▶ _WORK ITEM_
Word for word, set down the records and skip each picture.

▶ _THE RECORDS_
———

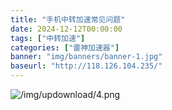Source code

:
 ```yaml
---
title: "手机中转加速常见问题"
date: 2024-12-12T00:00:00
tags: ["中转加速"]
categories: ["雷神加速器"]
banner: "img/banners/banner-1.jpg"
baseurl: "http://118.126.104.235/"
---
```

![/img/updownload/4.png](/img/updownload/4.png)
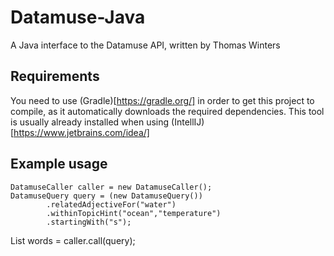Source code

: # Datamuse-Java
A Java interface to the Datamuse API, written by Thomas Winters

## Requirements

You need to use (Gradle)[https://gradle.org/] in order to get this project to compile, as it automatically downloads the required dependencies.
This tool is usually already installed when using (IntellIJ)[https://www.jetbrains.com/idea/]

## Example usage
```
DatamuseCaller caller = new DatamuseCaller();
DatamuseQuery query = (new DatamuseQuery())
        .relatedAdjectiveFor("water")
        .withinTopicHint("ocean","temperature")
        .startingWith("s");
```
List<DatamuseWord> words = caller.call(query);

———

▶ _RESPONSE TO THE TASK_
Source code

:
 ```yaml
---
title: "手机中转加速常见问题"
date: 2024-12-12T00:00:00
tags: ["中转加速"]
categories: ["雷神加速器"]
banner: "img/banners/banner-1.jpg"
baseurl: "http://118.126.104.235/"
---
```

![/img/updownload/4.png](/img/updownload/4.png)
Source code

: # Datamuse-Java
A Java interface to the Datamuse API, written by Thomas Winters

## Requirements

You need to use (Gradle)[https://gradle.org/] in order to get this project to compile, as it automatically downloads the required dependencies.
This tool is usually already installed when using (IntellIJ)[https://www.jetbrains.com/idea/]

## Example usage
```
DatamuseCaller caller = new DatamuseCaller();
DatamuseQuery query = (new DatamuseQuery())
        .relatedAdjectiveFor("water")
        .withinTopicHint("ocean","temperature")
        .startingWith("s");
```
List<DatamuseWord> words = caller.call(query);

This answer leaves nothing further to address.